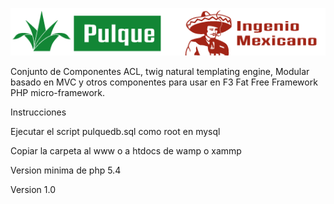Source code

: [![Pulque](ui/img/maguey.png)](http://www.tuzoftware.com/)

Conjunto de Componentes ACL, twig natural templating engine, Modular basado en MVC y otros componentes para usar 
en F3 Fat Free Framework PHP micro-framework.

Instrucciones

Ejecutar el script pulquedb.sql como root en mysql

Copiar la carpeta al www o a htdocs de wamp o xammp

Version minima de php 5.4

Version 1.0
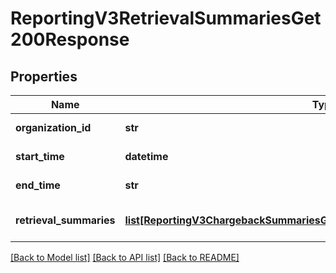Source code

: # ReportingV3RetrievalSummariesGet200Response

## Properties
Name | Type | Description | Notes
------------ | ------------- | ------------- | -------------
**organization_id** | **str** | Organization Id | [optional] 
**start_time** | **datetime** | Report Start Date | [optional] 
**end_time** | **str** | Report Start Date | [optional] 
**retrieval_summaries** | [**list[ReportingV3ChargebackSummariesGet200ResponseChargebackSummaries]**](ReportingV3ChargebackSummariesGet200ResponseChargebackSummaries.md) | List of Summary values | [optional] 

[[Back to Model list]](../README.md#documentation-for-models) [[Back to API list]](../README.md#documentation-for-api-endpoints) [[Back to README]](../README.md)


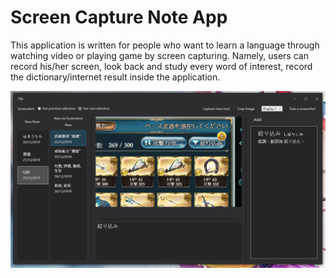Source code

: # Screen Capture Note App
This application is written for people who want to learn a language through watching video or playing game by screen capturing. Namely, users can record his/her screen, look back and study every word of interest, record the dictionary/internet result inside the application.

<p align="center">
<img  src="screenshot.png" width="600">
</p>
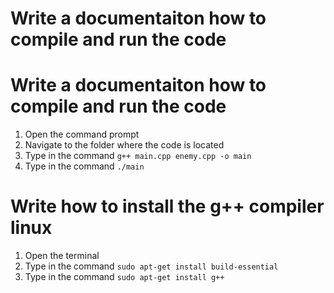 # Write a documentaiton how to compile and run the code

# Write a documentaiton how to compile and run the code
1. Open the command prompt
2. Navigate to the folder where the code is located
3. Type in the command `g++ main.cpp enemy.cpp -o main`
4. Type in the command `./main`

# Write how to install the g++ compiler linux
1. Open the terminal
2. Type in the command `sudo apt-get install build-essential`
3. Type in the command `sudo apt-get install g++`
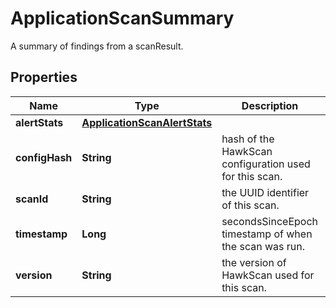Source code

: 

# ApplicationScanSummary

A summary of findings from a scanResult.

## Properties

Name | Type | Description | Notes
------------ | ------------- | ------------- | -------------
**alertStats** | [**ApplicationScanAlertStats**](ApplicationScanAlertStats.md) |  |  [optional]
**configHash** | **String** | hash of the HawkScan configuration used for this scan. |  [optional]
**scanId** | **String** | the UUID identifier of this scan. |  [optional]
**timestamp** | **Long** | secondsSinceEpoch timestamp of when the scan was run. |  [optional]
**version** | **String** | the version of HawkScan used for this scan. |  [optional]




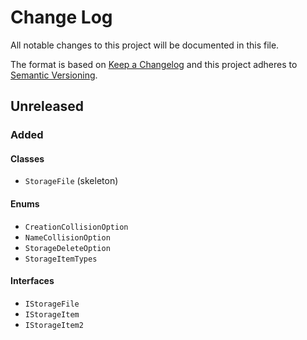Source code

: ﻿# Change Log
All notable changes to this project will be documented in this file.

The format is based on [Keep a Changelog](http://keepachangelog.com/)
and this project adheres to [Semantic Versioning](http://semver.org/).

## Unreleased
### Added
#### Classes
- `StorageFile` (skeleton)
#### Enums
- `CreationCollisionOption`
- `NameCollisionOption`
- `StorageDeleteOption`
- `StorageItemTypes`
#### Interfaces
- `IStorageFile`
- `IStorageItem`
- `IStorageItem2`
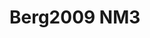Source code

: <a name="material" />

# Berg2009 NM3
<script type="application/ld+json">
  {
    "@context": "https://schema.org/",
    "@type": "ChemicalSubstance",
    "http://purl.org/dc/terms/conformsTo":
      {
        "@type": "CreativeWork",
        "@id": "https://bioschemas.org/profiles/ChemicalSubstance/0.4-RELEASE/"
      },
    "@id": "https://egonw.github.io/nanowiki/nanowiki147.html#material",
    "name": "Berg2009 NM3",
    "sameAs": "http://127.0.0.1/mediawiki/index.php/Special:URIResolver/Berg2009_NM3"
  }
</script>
════════
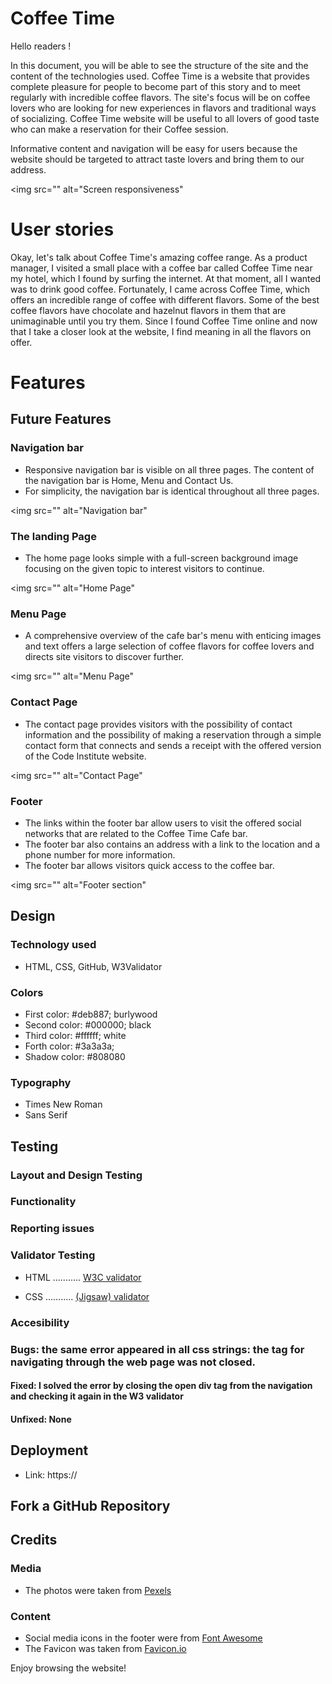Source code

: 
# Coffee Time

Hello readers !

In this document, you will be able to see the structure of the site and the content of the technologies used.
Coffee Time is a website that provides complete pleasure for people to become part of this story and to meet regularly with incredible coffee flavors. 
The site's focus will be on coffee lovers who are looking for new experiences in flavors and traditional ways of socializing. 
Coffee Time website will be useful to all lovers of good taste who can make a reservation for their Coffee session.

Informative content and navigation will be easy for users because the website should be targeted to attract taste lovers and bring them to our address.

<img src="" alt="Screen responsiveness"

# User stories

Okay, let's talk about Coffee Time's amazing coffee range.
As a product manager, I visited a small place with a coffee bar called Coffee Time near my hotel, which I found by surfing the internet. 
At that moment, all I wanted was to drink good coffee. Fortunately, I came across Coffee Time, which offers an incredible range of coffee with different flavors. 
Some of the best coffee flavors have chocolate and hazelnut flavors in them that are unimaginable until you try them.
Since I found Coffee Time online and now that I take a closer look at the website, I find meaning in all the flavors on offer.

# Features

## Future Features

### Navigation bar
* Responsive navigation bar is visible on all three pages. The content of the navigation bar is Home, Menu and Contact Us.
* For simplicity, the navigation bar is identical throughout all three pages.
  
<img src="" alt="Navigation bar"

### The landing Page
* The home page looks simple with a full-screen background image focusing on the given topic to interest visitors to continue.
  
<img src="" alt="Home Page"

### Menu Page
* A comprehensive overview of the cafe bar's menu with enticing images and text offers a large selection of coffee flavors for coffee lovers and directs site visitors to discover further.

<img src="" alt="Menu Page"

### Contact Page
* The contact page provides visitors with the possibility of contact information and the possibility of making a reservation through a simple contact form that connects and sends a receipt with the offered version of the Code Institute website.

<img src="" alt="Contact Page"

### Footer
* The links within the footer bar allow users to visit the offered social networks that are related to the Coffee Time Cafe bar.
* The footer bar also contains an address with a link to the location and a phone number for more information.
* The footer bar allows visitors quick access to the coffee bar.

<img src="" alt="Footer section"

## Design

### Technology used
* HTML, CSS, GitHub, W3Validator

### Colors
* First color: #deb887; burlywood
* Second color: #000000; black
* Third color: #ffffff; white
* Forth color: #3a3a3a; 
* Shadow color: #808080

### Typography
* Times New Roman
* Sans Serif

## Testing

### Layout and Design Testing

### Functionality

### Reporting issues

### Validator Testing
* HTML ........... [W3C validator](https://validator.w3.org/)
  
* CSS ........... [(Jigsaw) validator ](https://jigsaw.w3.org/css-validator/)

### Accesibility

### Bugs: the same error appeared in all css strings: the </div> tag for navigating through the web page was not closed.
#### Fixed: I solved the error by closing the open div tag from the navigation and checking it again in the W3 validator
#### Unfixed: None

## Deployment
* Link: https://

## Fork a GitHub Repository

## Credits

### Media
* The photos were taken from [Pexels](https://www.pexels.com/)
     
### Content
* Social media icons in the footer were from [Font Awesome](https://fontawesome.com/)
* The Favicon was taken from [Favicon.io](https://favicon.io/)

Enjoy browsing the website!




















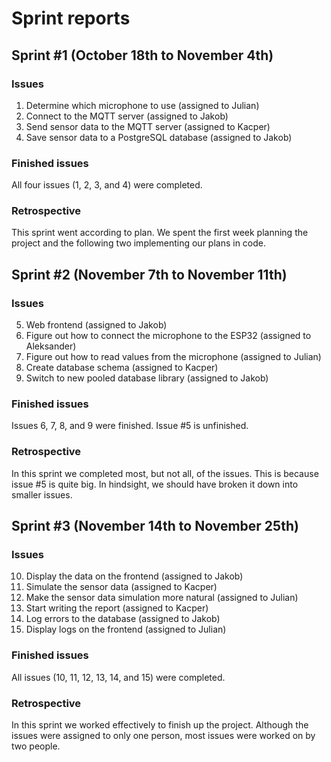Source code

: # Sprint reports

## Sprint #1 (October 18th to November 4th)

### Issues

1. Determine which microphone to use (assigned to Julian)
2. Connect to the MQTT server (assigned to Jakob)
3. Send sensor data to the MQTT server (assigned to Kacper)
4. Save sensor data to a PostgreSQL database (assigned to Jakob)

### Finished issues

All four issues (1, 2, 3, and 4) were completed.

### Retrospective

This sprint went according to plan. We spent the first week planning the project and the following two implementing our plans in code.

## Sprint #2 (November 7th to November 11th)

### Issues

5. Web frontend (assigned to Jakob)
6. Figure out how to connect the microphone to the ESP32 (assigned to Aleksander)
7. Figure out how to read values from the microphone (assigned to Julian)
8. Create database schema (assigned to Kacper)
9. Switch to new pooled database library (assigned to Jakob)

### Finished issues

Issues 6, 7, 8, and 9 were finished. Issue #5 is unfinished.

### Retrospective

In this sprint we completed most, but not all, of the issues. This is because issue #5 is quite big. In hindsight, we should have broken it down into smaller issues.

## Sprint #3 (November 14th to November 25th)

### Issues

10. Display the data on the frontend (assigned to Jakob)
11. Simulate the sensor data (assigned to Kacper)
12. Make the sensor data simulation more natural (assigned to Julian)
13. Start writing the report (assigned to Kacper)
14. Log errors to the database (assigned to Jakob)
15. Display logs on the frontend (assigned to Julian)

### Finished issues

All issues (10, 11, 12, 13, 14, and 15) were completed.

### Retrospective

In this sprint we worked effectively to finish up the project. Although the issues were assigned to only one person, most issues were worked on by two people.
════════
Look above for the line with "1. Open the command prompt" and the line with "All notable changes"; set down those two lines and all lines between them exactly, without pictures and without anything else.

> _EXERCISE RESULT_:
1. Open the command prompt
2. Navigate to the folder where the code is located
3. Type in the command `g++ main.cpp enemy.cpp -o main`
4. Type in the command `./main`

# Write how to install the g++ compiler linux
1. Open the terminal
2. Type in the command `sudo apt-get install build-essential`
3. Type in the command `sudo apt-get install g++`
Source code

: 

# ApplicationScanSummary

A summary of findings from a scanResult.

## Properties

Name | Type | Description | Notes
------------ | ------------- | ------------- | -------------
**alertStats** | [**ApplicationScanAlertStats**](ApplicationScanAlertStats.md) |  |  [optional]
**configHash** | **String** | hash of the HawkScan configuration used for this scan. |  [optional]
**scanId** | **String** | the UUID identifier of this scan. |  [optional]
**timestamp** | **Long** | secondsSinceEpoch timestamp of when the scan was run. |  [optional]
**version** | **String** | the version of HawkScan used for this scan. |  [optional]




Source code

: ﻿# Change Log
All notable changes to this project will be documented in this file.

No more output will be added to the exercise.